Whatever you decide, document everything in writing. Phone calls with Sunrun's retention team are not enforceable; email is. Email support@sunrun.com or transfers@sunrun.com and keep a paper trail of every promise, quote, and commitment.
You're not the first person trying to get out of a 25-year solar contract that didn't deliver what was sold. You won't be the last. If you want help walking through your specific situation, the team at California Solar Exit reviews contracts at no cost and connects homeowners with the right legal and financial resources.
Frequently Asked Questions
Can I cancel a Sunrun contract before installation? Yes. California law gives you a minimum of 3 business days to rescind a home solicitation contract, and Sunrun's contracts typically include a cancellation window before installation. Send written notice and keep proof of delivery. After installation, your options shift to buyout, transfer, refinance, or legal action.
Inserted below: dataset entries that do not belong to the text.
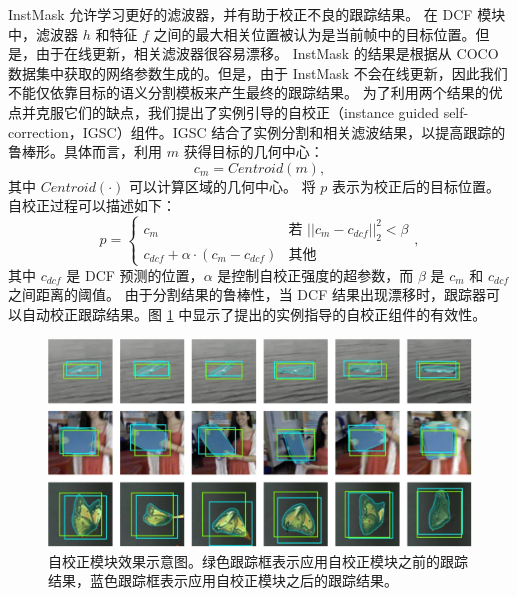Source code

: InstMask 允许学习更好的滤波器，并有助于校正不良的跟踪结果。
在 DCF 模块中，滤波器 $h$ 和特征 $f$ 之间的最大相关位置被认为是当前帧中的目标位置。但是，由于在线更新，相关滤波器很容易漂移。
InstMask 的结果是根据从 COCO 数据集中获取的网络参数生成的。但是，由于 InstMask 不会在线更新，因此我们不能仅依靠目标的语义分割模板来产生最终的跟踪结果。
为了利用两个结果的优点并克服它们的缺点，我们提出了实例引导的自校正（instance guided self-correction，IGSC）组件。IGSC 结合了实例分割和相关滤波结果，以提高跟踪的鲁棒形。具体而言，利用 $m$ 获得目标的几何中心：
\begin{equation}
c_{m} = Centroid(m),
\end{equation}
其中 $Centroid(\mathord{\cdot})$ 可以计算区域的几何中心。
将 $p$ 表示为校正后的目标位置。
自校正过程可以描述如下：
\begin{equation}
p = \left\{ \begin{array}{ll}
 c_{m} & \textrm{若 $||c_{m}-c_{dcf}||_2^2 < \beta$}\\
 c_{dcf} + \alpha \cdot (c_{m}-c_{dcf}) & \textrm{其他}
 \end{array} \right.,
\end{equation}
其中 $c_{dcf}$ 是 DCF 预测的位置，$\alpha$ 是控制自校正强度的超参数，而 $\beta$ 是 $c_{m}$ 和 $c_{dcf}$ 之间距离的阈值。
由于分割结果的鲁棒性，当 DCF 结果出现漂移时，跟踪器可以自动校正跟踪结果。图 \ref{fig:IGSC} 中显示了提出的实例指导的自校正组件的有效性。

\begin{figure}
\centering
\includegraphics[width=1.0\textwidth]{Img/IGCF/cog.pdf}
\caption{自校正模块效果示意图。绿色跟踪框表示应用自校正模块之前的跟踪结果，蓝色跟踪框表示应用自校正模块之后的跟踪结果。}
\label{fig:IGSC}
\end{figure}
How much does it cost to buy out a Sunrun lease in California? Typical buyouts range from $8,000 to $30,000 depending on system size, age, and contract type. Newer systems and PPAs tend to cost more because less depreciation has occurred. Get your quote in writing and compare it to your contract's purchase option schedule.
Will canceling Sunrun affect my credit score? Cancellation before installation typically does not affect credit. Defaulting after installation can if Sunrun reports it. Buyouts, transfers, and legal rescissions handled properly do not damage credit.
What if Sunrun refuses to let me out of my contract? Escalate in writing to a manager or legal department. If you have grounds for legal rescission — particularly NEM 3.0 misrepresentation — consult a California consumer protection attorney. Many work on contingency.
Does NEM 3.0 give me grounds to cancel my Sunrun contract? Possibly. If your system received Permission to Operate after April 14, 2023, but your savings projection was based on NEM 2.0 rules, you may have a misrepresentation claim under California's Consumer Legal Remedies Act. This is fact-specific — pull your paperwork and consult an attorney.
Can I transfer my Sunrun lease to a new homeowner when I sell? Yes, in most cases. The buyer must pass Sunrun's credit check (typically 650+ FICO) and assume the contract terms. Start the transfer with Sunrun before listing. Roughly 20% of homebuyers refuse to assume solar leases, so factor this into your sale strategy.
What happens at the end of a Sunrun lease? You typically have three options at the end of a 20- or 25-year term: renew at a reduced rate, purchase the system at fair market value (often $1,000–$3,000), or have Sunrun remove the panels at no cost.
Is it worth refinancing my Sunrun lease into a solar loan? Sometimes. Run the math: total remaining lease payments (including escalator increases) versus buyout amount plus loan interest. If the loan path is meaningfully cheaper and the monthly payment fits, refinancing converts you from a lessee to an owner.